More than half of men now sport facial furniture, but are they on trend? Photo / Supplied
Opinion:
There is plenty about modern life to cause celebration and aggravation in equal measure...but it is never safe to make an assumption about how the different generations feel about anything, from vegans to scented candles.
This week Christopher Howse and Guy Kelly stroke their chins and ponder the merits of a beard.
Christopher Howse
I was shocked to read that the majority of men now wear a beard, even though I’ve had a beard for a long time and grown rather attached to it, or it to me.

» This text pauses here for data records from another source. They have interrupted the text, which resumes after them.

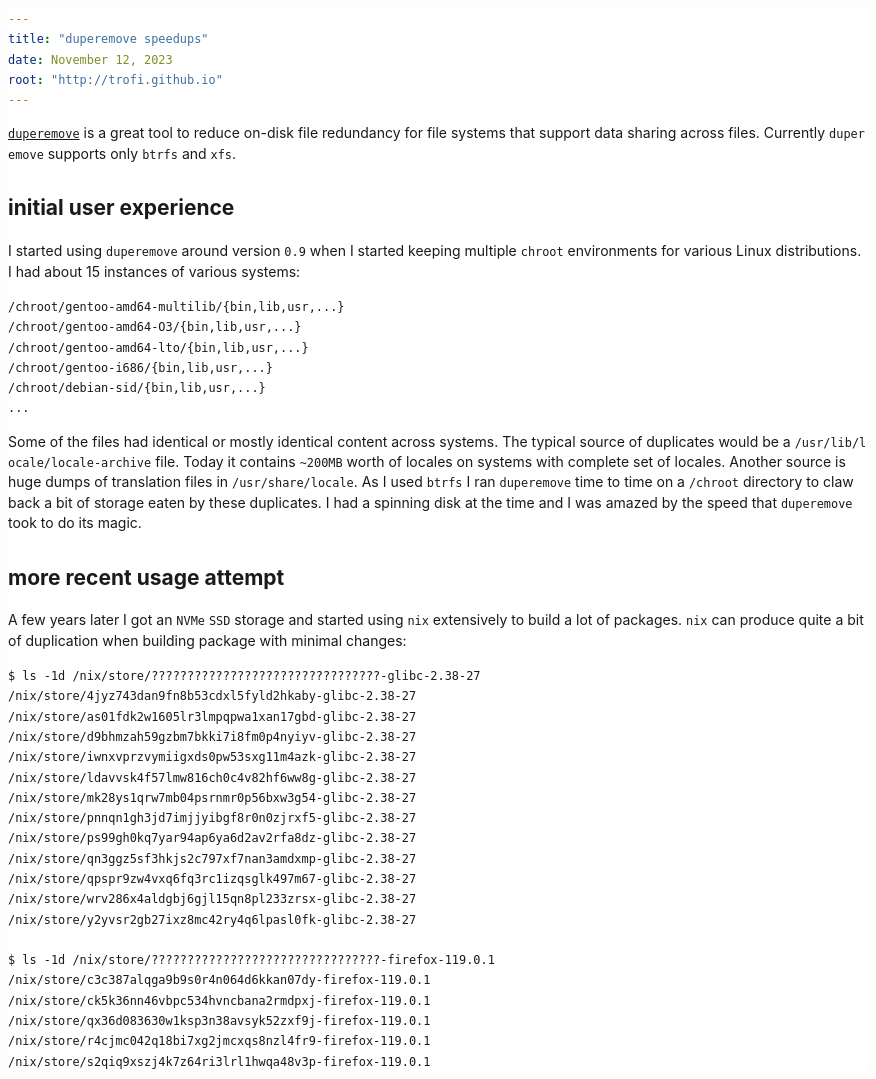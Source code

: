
 ```yaml
---
title: "duperemove speedups"
date: November 12, 2023
root: "http://trofi.github.io"
---
```


[`duperemove`](https://github.com/markfasheh/duperemove/) is a great
tool to reduce on-disk file redundancy for file systems that support
data sharing across files. Currently `duperemove` supports only `btrfs`
and `xfs`.

## initial user experience

I started using `duperemove` around version `0.9` when I started keeping
multiple `chroot` environments for various Linux distributions. I had
about 15 instances of various systems:

```
/chroot/gentoo-amd64-multilib/{bin,lib,usr,...}
/chroot/gentoo-amd64-O3/{bin,lib,usr,...}
/chroot/gentoo-amd64-lto/{bin,lib,usr,...}
/chroot/gentoo-i686/{bin,lib,usr,...}
/chroot/debian-sid/{bin,lib,usr,...}
...
```

Some of the files had identical or mostly identical content across
systems. The typical source of duplicates would be a
`/usr/lib/locale/locale-archive` file. Today it contains `~200MB` worth
of locales on systems with complete set of locales. Another source is
huge dumps of translation files in `/usr/share/locale`.
As I used `btrfs` I ran `duperemove` time to time on a `/chroot`
directory to claw back a bit of storage eaten by these duplicates. I had
a spinning disk at the time and I was amazed by the speed that
`duperemove` took to do its magic.

## more recent usage attempt

A few years later I got an `NVMe` `SSD` storage and started using `nix`
extensively to build a lot of packages. `nix` can produce quite a bit of
duplication when building package with minimal changes:

```
$ ls -1d /nix/store/????????????????????????????????-glibc-2.38-27
/nix/store/4jyz743dan9fn8b53cdxl5fyld2hkaby-glibc-2.38-27
/nix/store/as01fdk2w1605lr3lmpqpwa1xan17gbd-glibc-2.38-27
/nix/store/d9bhmzah59gzbm7bkki7i8fm0p4nyiyv-glibc-2.38-27
/nix/store/iwnxvprzvymiigxds0pw53sxg11m4azk-glibc-2.38-27
/nix/store/ldavvsk4f57lmw816ch0c4v82hf6ww8g-glibc-2.38-27
/nix/store/mk28ys1qrw7mb04psrnmr0p56bxw3g54-glibc-2.38-27
/nix/store/pnnqn1gh3jd7imjjyibgf8r0n0zjrxf5-glibc-2.38-27
/nix/store/ps99gh0kq7yar94ap6ya6d2av2rfa8dz-glibc-2.38-27
/nix/store/qn3ggz5sf3hkjs2c797xf7nan3amdxmp-glibc-2.38-27
/nix/store/qpspr9zw4vxq6fq3rc1izqsglk497m67-glibc-2.38-27
/nix/store/wrv286x4aldgbj6gjl15qn8pl233zrsx-glibc-2.38-27
/nix/store/y2yvsr2gb27ixz8mc42ry4q6lpasl0fk-glibc-2.38-27

$ ls -1d /nix/store/????????????????????????????????-firefox-119.0.1
/nix/store/c3c387alqga9b9s0r4n064d6kkan07dy-firefox-119.0.1
/nix/store/ck5k36nn46vbpc534hvncbana2rmdpxj-firefox-119.0.1
/nix/store/qx36d083630w1ksp3n38avsyk52zxf9j-firefox-119.0.1
/nix/store/r4cjmc042q18bi7xg2jmcxqs8nzl4fr9-firefox-119.0.1
/nix/store/s2qiq9xszj4k7z64ri3lrl1hwqa48v3p-firefox-119.0.1
```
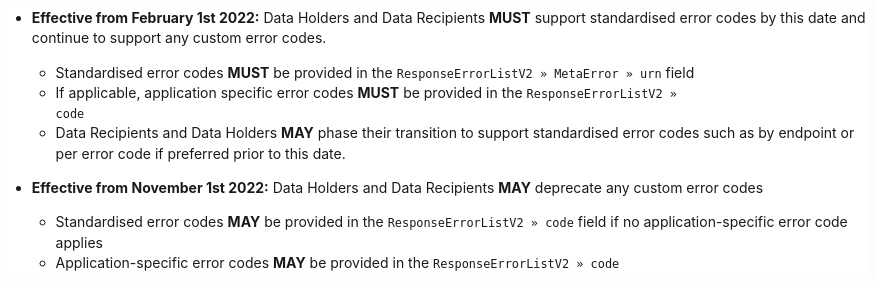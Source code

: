 * **Effective from February 1st 2022:** Data Holders and Data Recipients **MUST** support standardised error codes by this date and continue to support any custom error codes.
  * Standardised error codes **MUST** be provided in the <code>ResponseErrorListV2 &raquo; MetaError &raquo; urn</code> field
  * If applicable, application specific error codes **MUST** be provided in the <code>ResponseErrorListV2 &raquo; code</code>
  * Data Recipients and Data Holders **MAY** phase their transition to support standardised error codes such as by endpoint or per error code if preferred prior to this date.

* **Effective from November 1st 2022:** Data Holders and Data Recipients **MAY** deprecate any custom error codes
  * Standardised error codes **MAY** be provided in the <code>ResponseErrorListV2 &raquo; code</code> field if no application-specific error code applies
  * Application-specific error codes **MAY** be provided in the <code>ResponseErrorListV2 &raquo; code</code>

I seem to remember that my mother had a dilemma in arranging the blanket in my pram: should it be with my little beard inside or outside?
Perhaps this memory was implanted later. But the one expectation of being a lifelong beard-wearer, or pogonotrophist to use a simpler term, is that beards would never be fashionable.
So it was surprising to see many men wandering about behind beards as this century grew older. In 2013 peak beard was declared. It was in 2013 that Prince Harry grew one. He later described it as ‘like a shield to my anxiety’.
It proved more like a sprat to sealions, attracting loud, excitable honks from old buffers who denounced its incompatibility with military uniform. Harry insisted on wearing both at his wedding, but as a compromise Meghan Markle wore neither.
Then came the pandemic, when many people stopped doing anything: getting dressed, putting the cork back in the wine, going out except to bang a saucepan. It was widely believed that coronavirus regulations prohibited shaving. Perhaps they did.
We are now left with badly behaved lockdown dogs and a majority of men with facial hair. This apparently debars them from high office. No one in the UK Cabinet has a beard, except James Cleverly.
Labour even defines itself as beardless, in contrast to its previous leader, He-Who-Must-Not-Be-Named. Obviously in a rational world anyone called Keir would by law be required to wear a beard, or they’d get the glory without the effort.
Keir Hardie, the Labour Party hero, led with his beard and was not ashamed to wear a funny little deerstalker too. But today, Sir Keir would melt with embarrassment at wearing beard or hat, and Keir Mather MP is too young for either.
As the current beardies age, I’ll be washed up by the receding tide of fashion, as though I insisted on a mullet. Survival makes for strange beardfellows.
Guy Kelly
Well well, well, who’s the hipster now? I knew the day would arrive eventually – beards becoming the mainstream; clean-shaven the mark of a maverick.
Christopher’s chin duster may be so famous as to make him recognisable even in Matt cartoons, but the recent YouGov poll proves it also makes him, as the kids say, basic AF.
My satiny, is-that-not-Dewey-from-Malcolm-in-the-Middle look, on the other hand? In 2023, it’s subversive.
I don’t have a huge amount of choice – I’m fairly certain I could no sooner grow a new, resplendent beard using my actual, existing face than I could grow a new, resplendent Mary Beard using imagined, yet-to-be invented cloning technology. And I know which one society would prefer.
I did try once. About a decade ago, travelling in India, laden with a sense the experience would not count unless I returned looking ready for duty in ZZ Top, I threw the razor away. The result? Charred and fluffy, imagine a pork scratching bound in beaded necklaces.
Growing up, this wasn’t an issue. The most prominent facial hair-wearers in public life were Noel Edmonds, Gerry Adams, Captain Pugwash and Saddam Hussein.
Pugwash aside, these were neither role models nor pin-ups. Closer to home, my dad was (and is) as bearded as a warlock. I have seen him without it only once, and for a terrifyingly short time. It reminded me of that scene in The Simpsons when Homer shaves: the entire thing sprang back in seconds, like a time-lapse of bread rising.
Then came the bearded hipster years and I floundered. I was blacklisted from whole areas of east London between 2011 and 2017. Every autumn, alpha males all around me would commit to ‘Movember’, a month-long peacocking exercise disguised as a fundraising challenge.
I would make excuses: ‘I can’t this year, lads, I’m in rehearsals to play Viola in Twelfth Night at Stratford…’ ‘Ah, no thank you, I’m actually pro prostate cancer…’
And now here I am. A minority figure. A silken rebel.
‘Nice beard,’ I can say to everybody, but especially to Christopher, ‘bit common, though, isn’t it?’